Don't Needlessly Nest let Expressions. Multiple declarations may occur in the first block of a let...in...end expression. The bindings are performed sequentially, so you may use a name bound earlier in the same block. Consider the following:

let
  val x = 42
in
  let
    val y = x + 101
  in
    x + y
  end
end

let
  val x = 42
  val y = x + 101
in
  x + y
end

The latter is better.

Avoid Computing Values Twice. If you compute a value twice, you're wasting CPU time and making your program ugly. The best way to avoid computing values twice is to create a let expression and bind the computed value to a variable name. This has the added benefit of letting you document the purpose of the value with a name.

Chapter 8: File names and encoding

In general, a source file should only contain one signature or structure. In more detail:

  • if a signature is only implemented by one structure, the signature and structure can be placed in one file,
  • if a signature is implemented by several structures, the signature should be placed into a separate file.

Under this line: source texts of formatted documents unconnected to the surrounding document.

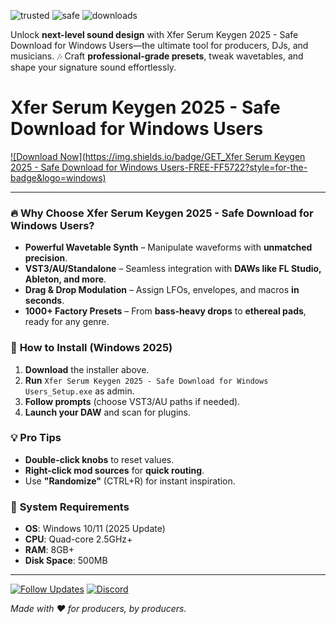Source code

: ![trusted](https://img.shields.io/badge/TRUSTED-100%25-green) ![safe](https://img.shields.io/badge/SAFE-verified-blue) ![downloads](https://img.shields.io/badge/1M+-DOWNLOADS-brightgreen)  

Unlock **next-level sound design** with Xfer Serum Keygen 2025 - Safe Download for Windows Users—the ultimate tool for producers, DJs, and musicians. 🎶 Craft **professional-grade presets**, tweak wavetables, and shape your signature sound effortlessly.  

# Xfer Serum Keygen 2025 - Safe Download for Windows Users  

[![Download Now](https://img.shields.io/badge/GET_Xfer Serum Keygen 2025 - Safe Download for Windows Users-FREE-FF5722?style=for-the-badge&logo=windows)](https://app.mediafire.com/hyewxkvve9m42?0C11BC96A7D140B2B2E63FAB68E31B5E)  

---

### 🔥 **Why Choose Xfer Serum Keygen 2025 - Safe Download for Windows Users?**  
- **Powerful Wavetable Synth** – Manipulate waveforms with **unmatched precision**.  
- **VST3/AU/Standalone** – Seamless integration with **DAWs like FL Studio, Ableton, and more**.  
- **Drag & Drop Modulation** – Assign LFOs, envelopes, and macros **in seconds**.  
- **1000+ Factory Presets** – From **bass-heavy drops** to **ethereal pads**, ready for any genre.  

### 🚀 **How to Install (Windows 2025)**  
1. **Download** the installer above.  
2. **Run** `Xfer Serum Keygen 2025 - Safe Download for Windows Users_Setup.exe` as admin.  
3. **Follow prompts** (choose VST3/AU paths if needed).  
4. **Launch your DAW** and scan for plugins.  

### 💡 **Pro Tips**  
- **Double-click knobs** to reset values.  
- **Right-click mod sources** for **quick routing**.  
- Use **"Randomize"** (CTRL+R) for instant inspiration.  

### 📌 **System Requirements**  
- **OS**: Windows 10/11 (2025 Update)  
- **CPU**: Quad-core 2.5GHz+  
- **RAM**: 8GB+  
- **Disk Space**: 500MB  

---

[![Follow Updates](https://img.shields.io/badge/Stay_Updated-Join_Community-9C27B0)](https://app.mediafire.com/hyewxkvve9m42?B15A50BD4D4E4B8F893EA178E7988A84) [![Discord](https://img.shields.io/badge/Ask_Questions-Discord-7289DA)](https://app.mediafire.com/hyewxkvve9m42?7794B40833074933A69F80B135CF3C35)  

*Made with ❤️ for producers, by producers.*
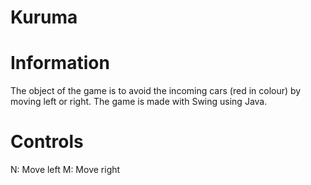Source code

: # Kuruma

# Information

The object of the game is to avoid the incoming cars (red in colour) by moving left or right.
The game is made with Swing using Java.

# Controls
N: Move left
M: Move right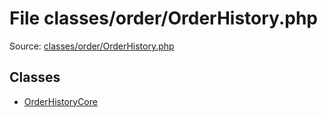 File classes/order/OrderHistory.php
=========

Source: [classes/order/OrderHistory.php](https://github.com/PrestaShop/PrestaShop/blob/1.5.0.1/classes/order/OrderHistory.php)


Classes
-------

* [OrderHistoryCore](class.OrderHistoryCore.md)

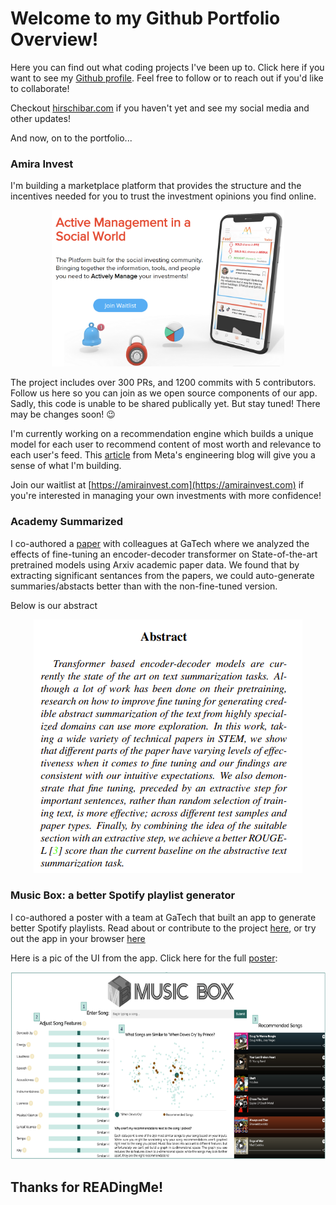 # Welcome to my Github Portfolio Overview!

Here you can find out what coding projects I've been up to. Click here if you want to see my [Github profile](https://github.com/jhirschibar). Feel free to follow or to reach out if you'd like to collaborate!

Checkout [hirschibar.com](https://hirschibar.com) if you haven't yet and see my social media and other updates!

And now, on to the portfolio...


### Amira Invest

I'm building a marketplace platform that provides the structure and the incentives needed for you to trust the investment opinions you find online.

<p align="center">
  <img src="/amira2.png" height="250">
</p>
The project includes over 300 PRs, and 1200 commits with 5 contributors. Follow us here so you can join as we open source components of our app. Sadly, this code is unable to be shared publically yet. But stay tuned! There may be changes soon! 😉

I'm currently working on a recommendation engine which builds a unique model for each user to recommend content of most worth and relevance to each user's feed. This [article](https://engineering.fb.com/2021/01/26/ml-applications/news-feed-ranking/) from Meta's engineering blog will give you a sense of what I'm building.

Join our waitlist at [https://amirainvest.com](https://amirainvest.com) if you're interested in managing your own investments with more confidence! 


### Academy Summarized
I co-authored a [paper](https://github.com/jhirschibar/academia_summarized/blob/main/Arxiv_Transformer.pdf) with colleagues at GaTech where we analyzed the effects of fine-tuning an encoder-decoder transformer on State-of-the-art pretrained models using Arxiv academic paper data. We found that by extracting significant sentances from the papers, we could auto-generate summaries/abstacts better than with the non-fine-tuned version.

Below is our abstract
<p align="center">
  <img src="/deep%20learning%20paper.png">
</p>

### Music Box: a better Spotify playlist generator
I co-authored a poster with a team at GaTech that built an app to generate better Spotify playlists. Read about or contribute to the project [here](https://github.com/jhirschibar/music_box), or try out the app in your browser [here](https://out-of-the-music-box.herokuapp.com/)

Here is a pic of the UI from the app. Click here for the full [poster](https://github.com/jhirschibar/music_box/blob/main/team065poster.pdf):
<p align="center">
  <img src="/musicbox.png" height="300">
</p>


## Thanks for READingMe!
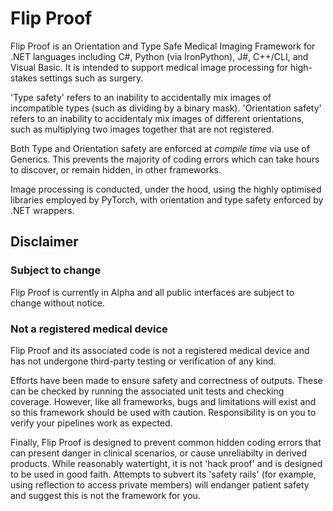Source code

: # Flip Proof

Flip Proof is an Orientation and Type Safe Medical Imaging Framework for .NET languages including C#, Python (via IronPython), J#, C++/CLI, and Visual Basic. It is intended to support medical image processing for high-stakes settings such as surgery.

'Type safety' refers to an inability to accidentally mix images of incompatible types (such as dividing by a binary mask). 
'Orientation safety' refers to an inability to accidentaly mix images of different orientations, such as multiplying two images together that are not registered.

Both Type and Orientation safety are enforced at *compile time* via use of Generics. This prevents the majority of coding errors which can take hours to discover, or remain hidden, in other frameworks.

Image processing is conducted, under the hood, using the highly optimised libraries employed by PyTorch, with orientation and type safety enforced by .NET wrappers.


## Disclaimer

### Subject to change

Flip Proof is currently in Alpha and all public interfaces are subject to change without notice. 

### Not a registered medical device

Flip Proof and its associated code is not a registered medical device and has not undergone third-party testing or verification of any kind. 

Efforts have been made to ensure safety and correctness of outputs. These can be checked by running the associated unit tests and checking coverage. However, like all frameworks, bugs and limitations will exist and so this framework should be used with caution. Responsibility is on you to verify your pipelines work as expected.

Finally, Flip Proof is designed to prevent common hidden coding errors that can present danger in clinical scenarios, or cause unreliabilty in derived products. While reasonably watertight, it is not 'hack proof' and is designed to be used in good faith. Attempts to subvert its 'safety rails' (for example, using reflection to access private members) will endanger patient safety and suggest this is not the framework for you.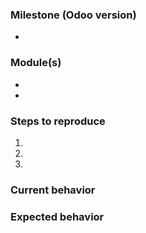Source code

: ### Milestone (Odoo version)
- 

### Module(s)
- 
- 

### Steps to reproduce
1. 
2. 
3. 

### Current behavior


### Expected behavior


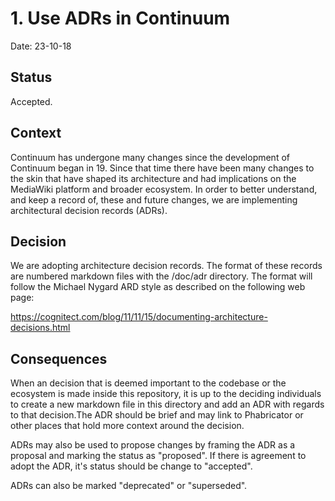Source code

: # 1. Use ADRs in Continuum

Date: 23-10-18

## Status

Accepted.

## Context

Continuum has undergone many changes since the development of Continuum 
began in 19. Since that time there have been many changes to the skin that
have shaped its architecture and had implications on the MediaWiki
platform and broader ecosystem.
In order to better understand, and keep a record of, these and future
changes, we are implementing architectural decision records (ADRs).

## Decision

We are adopting architecture decision records. The format of these
records are numbered markdown files with the /doc/adr directory.
The format will follow the Michael Nygard ARD style as described
on the following web page:

https://cognitect.com/blog/11/11/15/documenting-architecture-decisions.html

## Consequences

When an decision that is deemed important to the codebase or the ecosystem
is made inside this repository, it is up to the deciding individuals
to create a new markdown file in this directory and add an ADR with regards
to that decision.The ADR should be brief and may link to Phabricator or
other places that hold more context around the decision.

ADRs may also be used to propose changes by framing the ADR as a proposal
and marking the status as "proposed". If there is agreement to adopt the
ADR, it's status should be change to "accepted".

ADRs can also be marked "deprecated" or "superseded".


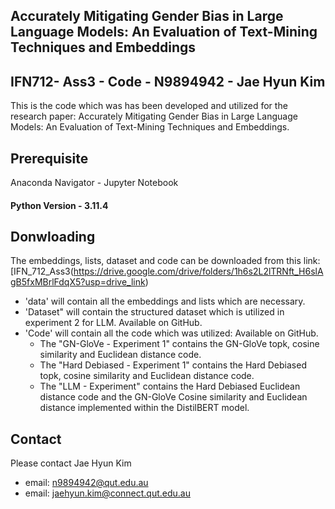 ## Accurately Mitigating Gender Bias in Large Language Models: An Evaluation of Text-Mining Techniques and Embeddings
## IFN712- Ass3 - Code - N9894942 - Jae Hyun Kim
This is the code which was has been developed and utilized for the research paper: Accurately Mitigating Gender Bias in Large Language Models: An Evaluation of Text-Mining Techniques and Embeddings. 


## Prerequisite
Anaconda Navigator - Jupyter Notebook
#### Python Version - 3.11.4

## Donwloading
The embeddings, lists, dataset and code can be downloaded from this link: [IFN_712_Ass3(https://drive.google.com/drive/folders/1h6s2L2lTRNft_H6slAgB5fxMBrlFdqX5?usp=drive_link)

- 'data' will contain all the embeddings and lists which are necessary.
- 'Dataset" will contain the structured dataset which is utilized in experiment 2 for LLM. Available on GitHub.
- 'Code' will contain all the code which was utilized: Available on GitHub.
  - The "GN-GloVe - Experiment 1" contains the GN-GloVe topk, cosine similarity and Euclidean distance code.
  - The "Hard Debiased - Experiment 1" contains the Hard Debiased topk, cosine similarity and Euclidean distance code.
  - The "LLM - Experiment" contains the Hard Debiased Euclidean distance code and the GN-GloVe Cosine similarity and Euclidean distance implemented within the DistilBERT model.

## Contact
Please contact Jae Hyun Kim
- email: n9894942@qut.edu.au
- email: jaehyun.kim@connect.qut.edu.au
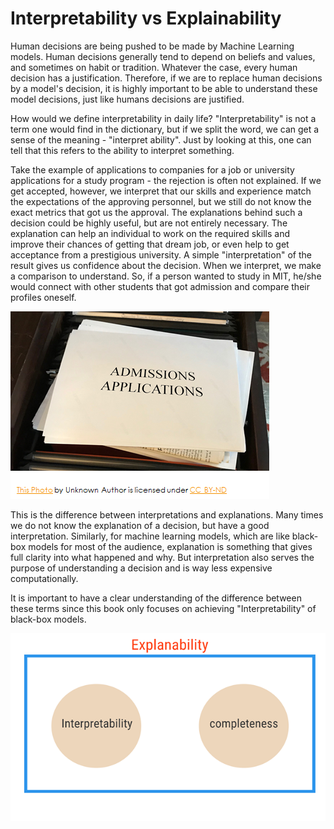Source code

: # Interpretability vs Explainability

Human decisions are being pushed to be made by Machine Learning models. Human decisions generally tend to depend on beliefs and values, and sometimes on habit or tradition. Whatever the case, every human decision has a justification. Therefore, if we are to replace human decisions by a model's decision, it is highly important to be able to understand these model decisions, just like humans decisions are justified.

How would we define interpretability in daily life? "Interpretability" is not a term one would find in the dictionary, but if we split the word, we can get a sense of the meaning - "interpret ability". Just by looking at this, one can tell that this refers to the ability to interpret something. 

Take the example of applications to companies for a job or university applications for a study program - the rejection is often not explained. If we get accepted, however, we interpret that our skills and experience match the expectations of the approving personnel, but we still do not know the exact metrics that got us the approval. The explanations behind such a decision could be highly useful, but are not entirely necessary. The explanation can help an individual to work on the required skills and improve their chances of getting that dream job, or even help to get acceptance from a prestigious university. A simple "interpretation" of the result gives us confidence about the decision. When we interpret, we make a comparison to understand. So, if a person wanted to study in MIT, he/she would connect with other students that got admission and compare their profiles oneself. 

![](../.gitbook/assets/image%20%2885%29.png)

This is the difference between interpretations and explanations. Many times we do not know the explanation of a decision, but have a good interpretation. Similarly, for machine learning models, which are like black-box models for most of the audience, explanation is something that gives full clarity into what happened and why. But interpretation also serves the purpose of understanding a decision and is way less expensive computationally. 

It is important to have a clear understanding of the difference between these terms since this book only focuses on achieving "Interpretability" of black-box models.

![](../.gitbook/assets/image%20%281%29.png)

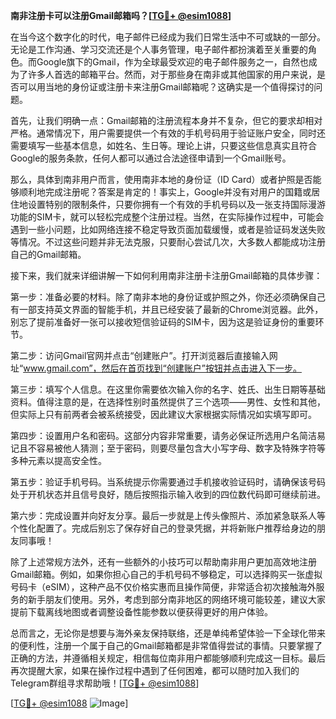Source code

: **南非注册卡可以注册Gmail邮箱吗？[[TG💪+ @esim1088](https://t.me/s/esim1088)]**

在当今这个数字化的时代，电子邮件已经成为我们日常生活中不可或缺的一部分。无论是工作沟通、学习交流还是个人事务管理，电子邮件都扮演着至关重要的角色。而Google旗下的Gmail，作为全球最受欢迎的电子邮件服务之一，自然也成为了许多人首选的邮箱平台。然而，对于那些身在南非或其他国家的用户来说，是否可以用当地的身份证或注册卡来注册Gmail邮箱呢？这确实是一个值得探讨的问题。

首先，让我们明确一点：Gmail邮箱的注册流程本身并不复杂，但它的要求却相对严格。通常情况下，用户需要提供一个有效的手机号码用于验证账户安全，同时还需要填写一些基本信息，如姓名、生日等。理论上讲，只要这些信息真实且符合Google的服务条款，任何人都可以通过合法途径申请到一个Gmail账号。

那么，具体到南非用户而言，使用南非本地的身份证（ID Card）或者护照是否能够顺利地完成注册呢？答案是肯定的！事实上，Google并没有对用户的国籍或居住地设置特别的限制条件，只要你拥有一个有效的手机号码以及一张支持国际漫游功能的SIM卡，就可以轻松完成整个注册过程。当然，在实际操作过程中，可能会遇到一些小问题，比如网络连接不稳定导致页面加载缓慢，或者是验证码发送失败等情况。不过这些问题并非无法克服，只要耐心尝试几次，大多数人都能成功注册自己的Gmail邮箱。

接下来，我们就来详细讲解一下如何利用南非注册卡注册Gmail邮箱的具体步骤：

第一步：准备必要的材料。除了南非本地的身份证或护照之外，你还必须确保自己有一部支持英文界面的智能手机，并且已经安装了最新的Chrome浏览器。此外，别忘了提前准备好一张可以接收短信验证码的SIM卡，因为这是验证身份的重要环节。

第二步：访问Gmail官网并点击“创建账户”。打开浏览器后直接输入网址“www.gmail.com”，然后在首页找到“创建账户”按钮并点击进入下一步。

第三步：填写个人信息。在这里你需要依次输入你的名字、姓氏、出生日期等基础资料。值得注意的是，在选择性别时虽然提供了三个选项——男性、女性和其他，但实际上只有前两者会被系统接受，因此建议大家根据实际情况如实填写即可。

第四步：设置用户名和密码。这部分内容非常重要，请务必保证所选用户名简洁易记且不容易被他人猜测；至于密码，则要尽量包含大小写字母、数字及特殊字符等多种元素以提高安全性。

第五步：验证手机号码。当系统提示你需要通过手机接收验证码时，请确保该号码处于开机状态并且信号良好，随后按照指示输入收到的四位数代码即可继续前进。

第六步：完成设置并向好友分享。最后一步就是上传头像照片、添加紧急联系人等个性化配置了。完成后别忘了保存好自己的登录凭据，并将新账户推荐给身边的朋友同事哦！

除了上述常规方法外，还有一些额外的小技巧可以帮助南非用户更加高效地注册Gmail邮箱。例如，如果你担心自己的手机号码不够稳定，可以选择购买一张虚拟号码卡（eSIM），这种产品不仅价格实惠而且操作简便，非常适合初次接触海外服务的新手朋友们使用。另外，考虑到部分南非地区的网络环境可能较差，建议大家提前下载离线地图或者调整设备性能参数以便获得更好的用户体验。

总而言之，无论你是想要与海外亲友保持联络，还是单纯希望体验一下全球化带来的便利性，注册一个属于自己的Gmail邮箱都是非常值得尝试的事情。只要掌握了正确的方法，并遵循相关规定，相信每位南非用户都能够顺利完成这一目标。最后再次提醒大家，如果在操作过程中遇到了任何困难，都可以随时加入我们的Telegram群组寻求帮助哦！[[TG💪+ @esim1088](https://t.me/s/esim1088)]

[[TG💪+ @esim1088](https://t.me/s/esim1088) ![Image](https://i.postimg.cc/4NQfJmqS/Snipaste-2025-05-13-00-14-12.png)]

The file name should reflect the signature name and it should be and separated by underscore, e.g., ocl_term.sig.

Source files should use the Unix line ending convention and be either encoding using ASCII (preferred) or UTF-8.

Chapter 9: Compatibility

Any code developed must be portable among the supported SML systems (currently: sml/NJ, mlton, polyml 5.x). Moreover, the code should without errors or warnings. In general, you should treat compiler warnings as errors. Keep in mind that polyml does only provide a subset of the SML standard library.

Appendix

Appendix I: Machine-support

The following elisp-snippet provides marginal support for this coding-style for the sml-mode of Emacs.

  (setq sml-indent-level       2)
  (setq sml-pipe-indent        -2)
  (setq sml-case-indent        t)
  (setq sml-nested-if-indent   t)
  (setq sml-type-of-indent     nil)     
  (setq sml-electric-semi-mode nil)